**EXERCISE:** In the records below, count every line containing "these". Reply with the number only.

*** Opening of DATA PROVIDED ***

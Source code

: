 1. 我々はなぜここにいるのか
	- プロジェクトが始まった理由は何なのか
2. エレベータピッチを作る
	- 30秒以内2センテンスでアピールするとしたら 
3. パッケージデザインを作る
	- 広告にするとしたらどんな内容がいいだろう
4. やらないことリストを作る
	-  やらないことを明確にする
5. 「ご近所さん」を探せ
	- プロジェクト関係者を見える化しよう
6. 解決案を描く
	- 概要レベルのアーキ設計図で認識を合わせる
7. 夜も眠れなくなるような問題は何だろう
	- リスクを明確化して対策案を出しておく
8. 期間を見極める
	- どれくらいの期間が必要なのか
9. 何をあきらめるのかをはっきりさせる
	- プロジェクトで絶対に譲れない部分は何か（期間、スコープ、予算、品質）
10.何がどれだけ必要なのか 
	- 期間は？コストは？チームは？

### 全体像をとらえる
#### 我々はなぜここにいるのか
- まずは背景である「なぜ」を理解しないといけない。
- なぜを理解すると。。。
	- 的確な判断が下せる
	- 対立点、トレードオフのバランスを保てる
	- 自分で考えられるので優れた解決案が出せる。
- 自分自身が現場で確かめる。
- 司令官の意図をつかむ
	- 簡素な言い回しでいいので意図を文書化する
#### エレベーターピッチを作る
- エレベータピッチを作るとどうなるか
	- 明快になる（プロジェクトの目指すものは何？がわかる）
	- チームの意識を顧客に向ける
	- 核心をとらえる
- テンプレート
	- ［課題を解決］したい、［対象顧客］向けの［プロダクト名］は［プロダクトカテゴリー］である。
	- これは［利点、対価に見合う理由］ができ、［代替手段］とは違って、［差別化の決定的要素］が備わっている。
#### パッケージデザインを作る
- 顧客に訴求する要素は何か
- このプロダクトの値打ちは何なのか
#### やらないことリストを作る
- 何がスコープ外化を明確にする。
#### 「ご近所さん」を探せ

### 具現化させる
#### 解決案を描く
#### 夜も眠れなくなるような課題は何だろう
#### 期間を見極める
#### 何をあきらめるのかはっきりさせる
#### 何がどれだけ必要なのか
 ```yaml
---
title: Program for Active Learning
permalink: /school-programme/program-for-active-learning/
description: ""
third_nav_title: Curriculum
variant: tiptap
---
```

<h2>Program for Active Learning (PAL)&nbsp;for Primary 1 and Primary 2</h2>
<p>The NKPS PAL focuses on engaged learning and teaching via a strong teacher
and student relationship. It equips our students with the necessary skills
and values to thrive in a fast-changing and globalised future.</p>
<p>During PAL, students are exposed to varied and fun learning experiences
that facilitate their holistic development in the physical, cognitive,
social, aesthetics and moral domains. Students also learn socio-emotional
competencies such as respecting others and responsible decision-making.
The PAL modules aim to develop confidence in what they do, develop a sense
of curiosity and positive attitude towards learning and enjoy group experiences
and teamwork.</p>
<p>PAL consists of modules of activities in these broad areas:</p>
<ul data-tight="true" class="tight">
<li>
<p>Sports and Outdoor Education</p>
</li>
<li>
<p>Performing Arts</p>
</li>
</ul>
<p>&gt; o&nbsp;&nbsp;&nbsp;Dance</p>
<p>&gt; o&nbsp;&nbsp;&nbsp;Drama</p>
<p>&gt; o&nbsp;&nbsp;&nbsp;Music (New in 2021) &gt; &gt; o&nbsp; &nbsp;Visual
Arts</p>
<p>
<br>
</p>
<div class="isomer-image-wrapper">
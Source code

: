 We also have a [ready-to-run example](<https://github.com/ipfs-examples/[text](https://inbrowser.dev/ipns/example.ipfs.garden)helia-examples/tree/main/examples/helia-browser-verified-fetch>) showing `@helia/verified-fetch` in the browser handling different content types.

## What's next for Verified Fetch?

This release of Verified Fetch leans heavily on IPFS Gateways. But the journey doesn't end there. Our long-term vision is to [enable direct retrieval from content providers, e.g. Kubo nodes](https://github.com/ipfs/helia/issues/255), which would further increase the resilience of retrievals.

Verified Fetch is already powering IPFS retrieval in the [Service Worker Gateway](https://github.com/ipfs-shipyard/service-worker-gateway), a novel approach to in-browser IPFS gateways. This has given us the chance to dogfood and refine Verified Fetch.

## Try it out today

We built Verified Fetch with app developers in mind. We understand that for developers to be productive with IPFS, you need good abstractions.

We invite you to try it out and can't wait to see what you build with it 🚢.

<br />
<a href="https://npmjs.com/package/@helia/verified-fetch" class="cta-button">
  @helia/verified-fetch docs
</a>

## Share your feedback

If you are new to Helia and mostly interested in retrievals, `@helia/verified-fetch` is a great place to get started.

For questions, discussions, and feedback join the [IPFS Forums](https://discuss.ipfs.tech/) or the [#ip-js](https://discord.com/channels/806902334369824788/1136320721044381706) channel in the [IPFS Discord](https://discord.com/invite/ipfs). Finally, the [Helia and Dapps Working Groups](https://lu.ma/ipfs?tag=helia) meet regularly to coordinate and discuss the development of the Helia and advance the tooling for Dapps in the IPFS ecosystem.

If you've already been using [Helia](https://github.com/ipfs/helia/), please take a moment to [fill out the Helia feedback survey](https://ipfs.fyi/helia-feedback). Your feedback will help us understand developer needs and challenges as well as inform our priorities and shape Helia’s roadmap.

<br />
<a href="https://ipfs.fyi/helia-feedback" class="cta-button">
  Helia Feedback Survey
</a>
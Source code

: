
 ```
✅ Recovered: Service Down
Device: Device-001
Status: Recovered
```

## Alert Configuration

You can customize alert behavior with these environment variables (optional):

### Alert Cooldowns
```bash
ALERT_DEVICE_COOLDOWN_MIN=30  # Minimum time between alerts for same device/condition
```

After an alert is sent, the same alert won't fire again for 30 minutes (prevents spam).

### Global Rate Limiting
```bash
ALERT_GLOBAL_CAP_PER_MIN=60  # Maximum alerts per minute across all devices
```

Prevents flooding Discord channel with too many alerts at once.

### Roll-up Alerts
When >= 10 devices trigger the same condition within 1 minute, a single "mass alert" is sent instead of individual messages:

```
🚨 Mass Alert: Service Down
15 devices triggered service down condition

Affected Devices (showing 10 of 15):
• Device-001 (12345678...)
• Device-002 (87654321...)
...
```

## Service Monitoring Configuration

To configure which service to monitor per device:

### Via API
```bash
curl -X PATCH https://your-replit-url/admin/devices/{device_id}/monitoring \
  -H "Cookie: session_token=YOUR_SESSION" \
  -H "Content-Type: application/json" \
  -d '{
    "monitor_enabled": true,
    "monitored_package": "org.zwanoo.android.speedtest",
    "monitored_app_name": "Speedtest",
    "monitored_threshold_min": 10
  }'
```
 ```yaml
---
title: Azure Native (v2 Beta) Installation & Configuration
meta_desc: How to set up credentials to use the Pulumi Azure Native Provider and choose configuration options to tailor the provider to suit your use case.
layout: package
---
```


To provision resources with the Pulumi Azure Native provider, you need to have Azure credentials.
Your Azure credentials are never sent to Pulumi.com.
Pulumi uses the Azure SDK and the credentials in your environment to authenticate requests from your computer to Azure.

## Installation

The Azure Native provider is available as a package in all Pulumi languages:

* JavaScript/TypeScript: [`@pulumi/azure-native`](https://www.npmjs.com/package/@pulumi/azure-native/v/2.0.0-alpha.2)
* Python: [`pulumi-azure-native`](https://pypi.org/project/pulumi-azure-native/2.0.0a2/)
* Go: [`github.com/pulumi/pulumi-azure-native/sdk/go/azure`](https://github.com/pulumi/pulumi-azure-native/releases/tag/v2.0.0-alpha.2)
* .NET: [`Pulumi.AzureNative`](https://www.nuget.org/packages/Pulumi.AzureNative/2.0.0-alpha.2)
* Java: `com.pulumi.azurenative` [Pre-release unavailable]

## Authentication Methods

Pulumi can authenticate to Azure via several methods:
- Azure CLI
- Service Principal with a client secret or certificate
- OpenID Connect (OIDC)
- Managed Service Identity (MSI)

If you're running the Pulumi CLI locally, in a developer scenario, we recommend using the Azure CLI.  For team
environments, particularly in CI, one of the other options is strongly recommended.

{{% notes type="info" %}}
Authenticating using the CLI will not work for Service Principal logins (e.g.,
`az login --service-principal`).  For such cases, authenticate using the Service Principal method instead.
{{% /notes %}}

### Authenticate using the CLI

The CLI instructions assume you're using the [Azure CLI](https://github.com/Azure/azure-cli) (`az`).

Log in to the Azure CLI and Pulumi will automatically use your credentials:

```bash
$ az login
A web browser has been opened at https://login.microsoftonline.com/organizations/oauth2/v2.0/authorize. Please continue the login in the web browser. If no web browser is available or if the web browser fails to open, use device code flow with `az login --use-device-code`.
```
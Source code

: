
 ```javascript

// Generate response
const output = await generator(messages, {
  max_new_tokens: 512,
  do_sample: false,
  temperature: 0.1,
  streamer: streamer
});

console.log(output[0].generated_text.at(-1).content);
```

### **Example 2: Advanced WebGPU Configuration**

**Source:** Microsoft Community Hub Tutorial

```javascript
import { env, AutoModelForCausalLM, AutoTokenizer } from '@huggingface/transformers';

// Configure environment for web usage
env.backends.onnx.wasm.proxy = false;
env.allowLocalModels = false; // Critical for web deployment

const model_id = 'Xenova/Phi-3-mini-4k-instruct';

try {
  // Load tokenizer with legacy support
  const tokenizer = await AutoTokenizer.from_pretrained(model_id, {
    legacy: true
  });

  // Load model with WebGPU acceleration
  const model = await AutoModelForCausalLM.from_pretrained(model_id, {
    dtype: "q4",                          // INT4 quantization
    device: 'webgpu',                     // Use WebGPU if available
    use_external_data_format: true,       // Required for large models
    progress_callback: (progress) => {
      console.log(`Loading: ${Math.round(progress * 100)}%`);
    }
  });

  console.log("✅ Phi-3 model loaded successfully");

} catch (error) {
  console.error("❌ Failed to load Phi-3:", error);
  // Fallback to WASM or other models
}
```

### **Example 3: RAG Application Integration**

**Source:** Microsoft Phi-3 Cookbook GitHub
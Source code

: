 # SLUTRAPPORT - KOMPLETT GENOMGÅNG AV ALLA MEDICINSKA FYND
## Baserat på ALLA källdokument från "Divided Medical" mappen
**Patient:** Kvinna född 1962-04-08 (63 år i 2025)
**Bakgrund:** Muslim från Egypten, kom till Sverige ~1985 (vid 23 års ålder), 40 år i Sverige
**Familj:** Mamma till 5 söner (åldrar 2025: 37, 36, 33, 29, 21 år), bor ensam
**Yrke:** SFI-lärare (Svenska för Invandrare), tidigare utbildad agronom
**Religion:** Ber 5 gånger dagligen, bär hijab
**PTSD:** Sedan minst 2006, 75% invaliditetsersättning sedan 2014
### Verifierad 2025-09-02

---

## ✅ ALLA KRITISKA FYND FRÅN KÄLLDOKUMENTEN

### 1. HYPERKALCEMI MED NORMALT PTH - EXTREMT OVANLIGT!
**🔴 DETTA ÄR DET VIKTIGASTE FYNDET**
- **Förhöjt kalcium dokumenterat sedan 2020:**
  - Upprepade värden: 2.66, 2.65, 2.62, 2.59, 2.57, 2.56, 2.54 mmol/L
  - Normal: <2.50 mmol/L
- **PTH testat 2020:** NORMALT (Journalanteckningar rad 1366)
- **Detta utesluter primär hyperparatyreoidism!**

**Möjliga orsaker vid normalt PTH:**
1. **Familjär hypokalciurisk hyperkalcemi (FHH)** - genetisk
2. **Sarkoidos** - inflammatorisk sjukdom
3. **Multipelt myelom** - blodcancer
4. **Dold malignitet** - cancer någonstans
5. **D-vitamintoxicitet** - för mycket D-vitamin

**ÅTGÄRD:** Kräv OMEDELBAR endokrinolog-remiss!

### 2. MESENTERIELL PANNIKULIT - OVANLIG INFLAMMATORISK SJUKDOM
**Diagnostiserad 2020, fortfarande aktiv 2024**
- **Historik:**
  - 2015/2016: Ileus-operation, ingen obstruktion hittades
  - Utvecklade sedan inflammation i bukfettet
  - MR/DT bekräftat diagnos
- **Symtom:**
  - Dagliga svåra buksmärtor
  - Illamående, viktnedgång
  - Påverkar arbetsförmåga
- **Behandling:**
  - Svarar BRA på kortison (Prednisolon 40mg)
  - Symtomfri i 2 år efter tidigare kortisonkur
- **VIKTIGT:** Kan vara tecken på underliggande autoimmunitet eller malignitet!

*** Close of DATA PROVIDED ***

**WRITTEN ANSWER:** 2